File metadata and controls

48 lines (37 loc) · 2.5 KB

LunarWing Vision Service — Design Notes v1.1

Status

  • Approved by: Kageho (2026-05-03)
  • Verdict: Core design is solid, no rework needed
  • Original authors: Starforce (OCR Sidecar MVP), Ruffles (Vision Service unified design)
  • Source: Consolidated from IRC discussion + merged design document

Architecture Summary

  • Two complementary backends: OCR (exact text) + Vision-Language (semantic understanding)
  • Phase 1 MVP: Starforce's OCR sidecar (Tesseract-based)
  • Phase 2: Ruffles' unified Vision Service with VL model integration
  • Single front-door API for all siblings over time

Core Decision

Split between two image task types:

  1. OCR backend — deterministic, exact text extraction (Tesseract)
  2. Vision-Language backend — semantic understanding, comparison, visual reasoning (Qwen3-VL or similar)

Phases

Phase Scope Lead
1 OCR Sidecar MVP (Tesseract, REST API) Sweetiebot
2 VL model integration (Qwen3-VL) TBD
3 Unified front-door API + auto-routing TBD
4 WASM tool interface for siblings TBD

Kageho's Review Addenda (2026-05-03)

Verdict: SOLID and awesome. No structural changes needed. The following are hardening suggestions:

Must-address before Phase 1 ships

  1. Auth on sidecar endpoints — Add bearer token or IP allowlist. Even LAN-only services need basic access control.
  2. Image size limits — Define max payload (recommend ~10MB), return 413 Payload Too Large with clear error body.
  3. Error response spec — Standardize error JSON format so siblings know what failure looks like. Example: {"error": "unsupported_format", "detail": "TIFF files not supported", "code": 415}
  4. Supported image formats — Explicitly declare: PNG, JPEG, WebP, TIFF (at minimum). Document any Tesseract-specific limitations.

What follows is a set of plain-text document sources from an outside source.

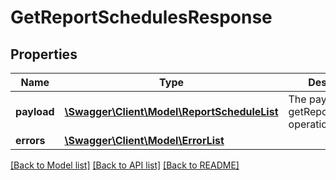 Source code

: # GetReportSchedulesResponse

## Properties
Name | Type | Description | Notes
------------ | ------------- | ------------- | -------------
**payload** | [**\Swagger\Client\Model\ReportScheduleList**](ReportScheduleList.md) | The payload for the getReportSchedules operation. | [optional] 
**errors** | [**\Swagger\Client\Model\ErrorList**](ErrorList.md) |  | [optional] 

[[Back to Model list]](../README.md#documentation-for-models) [[Back to API list]](../README.md#documentation-for-api-endpoints) [[Back to README]](../README.md)



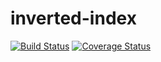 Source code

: # inverted-index
[![Build Status](https://travis-ci.org/andela-vnwosu/inverted-index.svg?branch=master)](https://travis-ci.org/andela-vnwosu/inverted-index)
[![Coverage Status](https://coveralls.io/repos/github/andela-vnwosu/inverted-index/badge.svg?branch=master)](https://coveralls.io/github/andela-vnwosu/inverted-index?branch=master) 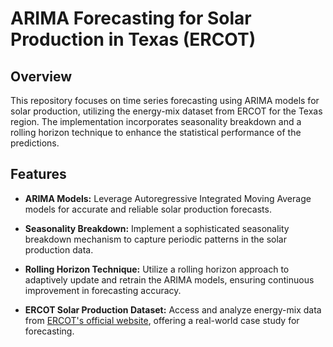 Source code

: # ARIMA Forecasting for Solar Production in Texas (ERCOT)

## Overview

This repository focuses on time series forecasting using ARIMA models for solar production, utilizing the energy-mix dataset from ERCOT for the Texas region. The implementation incorporates seasonality breakdown and a rolling horizon technique to enhance the statistical performance of the predictions.

## Features

- **ARIMA Models:** Leverage Autoregressive Integrated Moving Average models for accurate and reliable solar production forecasts.

- **Seasonality Breakdown:** Implement a sophisticated seasonality breakdown mechanism to capture periodic patterns in the solar production data.

- **Rolling Horizon Technique:** Utilize a rolling horizon approach to adaptively update and retrain the ARIMA models, ensuring continuous improvement in forecasting accuracy.

- **ERCOT Solar Production Dataset:** Access and analyze energy-mix data from [ERCOT's official website](https://www.ercot.com/gridinfo/generation), offering a real-world case study for forecasting.


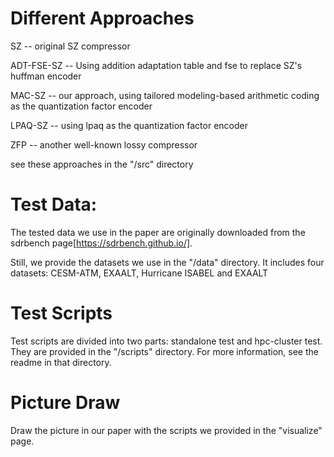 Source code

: # Different Approaches

SZ -- original SZ compressor 

ADT-FSE-SZ -- Using addition adaptation table and fse to replace SZ's huffman encoder

MAC-SZ -- our approach, using tailored modeling-based arithmetic coding as the quantization factor encoder

LPAQ-SZ -- using lpaq as the quantization factor encoder

ZFP --  another well-known lossy compressor 

see these approaches in the "/src" directory

# Test Data:

The tested data we use in the paper are originally downloaded from the sdrbench page[https://sdrbench.github.io/].

Still, we provide the datasets we use in the "/data" directory. It includes four datasets: CESM-ATM, EXAALT, Hurricane ISABEL and EXAALT 

# Test Scripts 

Test scripts are divided into two parts: standalone test and hpc-cluster test. 
They are provided in the "/scripts" directory. For more information, see the readme in that directory. 

# Picture Draw 

Draw the picture in our paper with the scripts we provided in the "visualize" page.


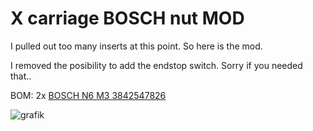 # X carriage BOSCH nut MOD

I pulled out too many inserts at this point. So here is the mod. 

I removed the posibility to add the endstop switch. Sorry if you needed that.. 

BOM: 
2x [BOSCH N6 M3 3842547826](https://store.boschrexroth.com/Montagetechnik/Mechanik-Grundelemente/Verbindungselemente/Nutenstein-Nutensteinprofil/NUTENSTEIN_3842547826)

![grafik](https://github.com/marloth-GmbH/ma_Voron_Mods/assets/6159907/ad05e5fc-71eb-4ff3-952e-296047aafe9f)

Address during Phase 2 spec refinement

  1. Auto-mode tie-breaking — Clarify behavior when prompt contains both OCR and VL keywords. Suggest: score by keyword count per category, highest wins; on tie, prefer OCR (deterministic).
  2. Per-task VL prompt templates — Generic prompts won't cut it. Define templates for: describe, compare, aesthetic evaluation, text-in-image.
  3. SSRF risk on URL image support — Restrict to LAN or maintain an allowlist. No arbitrary external URL fetching.

Quick fixes

  1. Mermaid diagram — Fix duplicate B label.
  2. Phase 4 WASM tool interface — Sketch a rough contract now to avoid API lock-in later.